El resultado de lo que siembra

 

A todos nos gustaría tener una vida transformada por el poder de Dios, pero ¿cómo eso puede suceder? ¿Qué es necesario?

¿Qué podemos ofrecer a Dios que Él no tenga? Obviamente que nada, pero Él hacia nosotros absolutamente todo; por lo tanto, la necesidad es nuestra. Cuando una persona quiere una nueva vida empieza abandonando la antigua. Reconoce a Dios como el primero en su vida, bautizándose en las aguas, y prioriza tener el Espíritu Santo en su interior.

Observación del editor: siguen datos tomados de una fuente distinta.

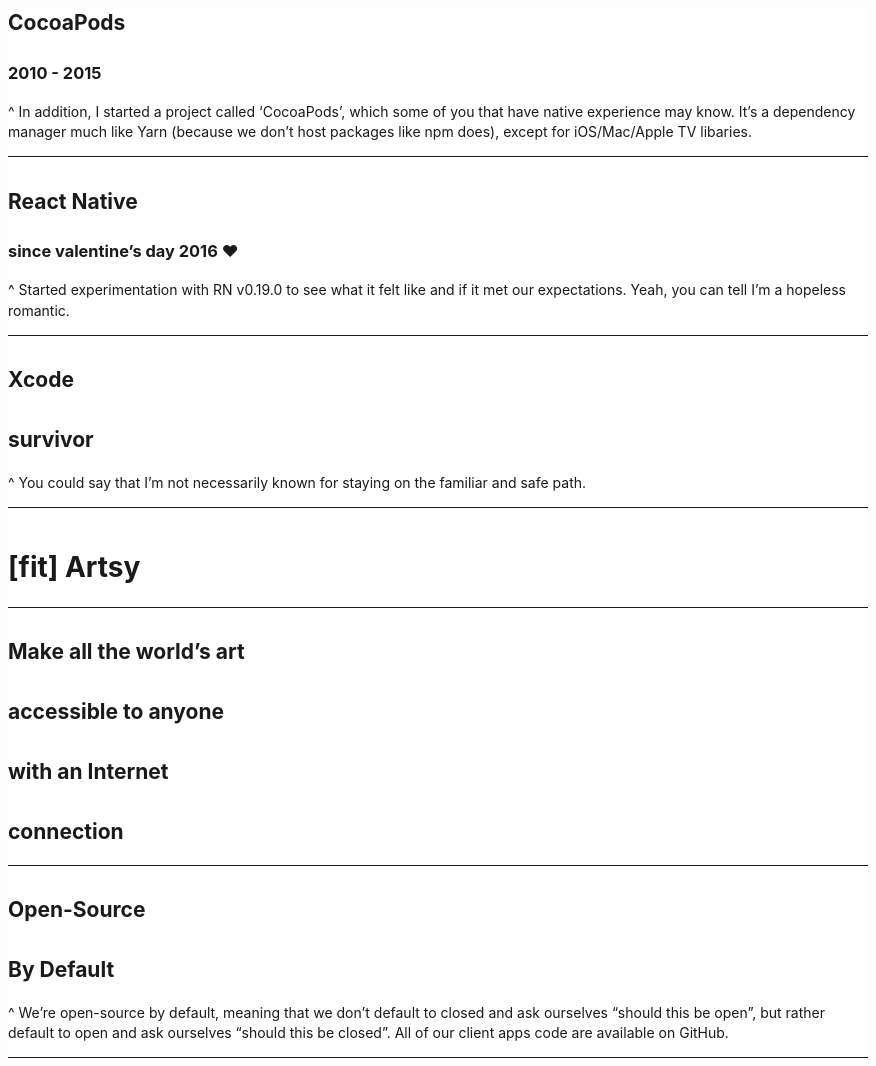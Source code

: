 ## CocoaPods
### 2010 - 2015

^ In addition, I started a project called ‘CocoaPods’, which some of you that have native experience may know. It’s a dependency manager much like Yarn (because we don’t host packages like npm does), except for iOS/Mac/Apple TV libaries.

----

## React Native
### since valentine’s day 2016 :heart:

^ Started experimentation with RN v0.19.0 to see what it felt like and if it met our expectations. Yeah, you can tell I’m a hopeless romantic.

----

## Xcode
## survivor

^ You could say that I’m not necessarily known for staying on the familiar and safe path.

----

# [fit] Artsy

----

## Make all the world’s art
## accessible to anyone
## with an Internet
## connection

----

## Open-Source
## By Default

^ We’re open-source by default, meaning that we don’t default to closed and ask ourselves “should this be open”, but rather default to open and ask ourselves “should this be closed”. All of our client apps code are available on GitHub.

----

En el mundo cada día escuchamos muertes, asesinatos, feminicidios, parricidios, desastres; ahora, si existe Dios ¿por qué sucede esto, a continuación la respuesta?

En el texto Sagrado está escrito: “Dios no puede ser burlado, porque todo lo que el hombre sembrare, eso también segará”. (Gálatas 6:7).

Existe el libre albedrio, por lo tanto somos responsables de lo que cosechamos. Si usted tomó una buena actitud ayer, tenga por seguro que mañana cosechará algo bueno; pero si hoy usted toma una mala actitud, ya sabrá a qué se debe, pues somos el resultado de nuestras actitudes.

Amigo lector, no hay nada más glorioso que confiar en la Palabra de Dios y ver la transformación, pues con ella se dio origen la vida y la tierra.

Si tiene éxito es porque sembró, y si no, ya sabrá por qué. Siembre el bien y su vida estará bien.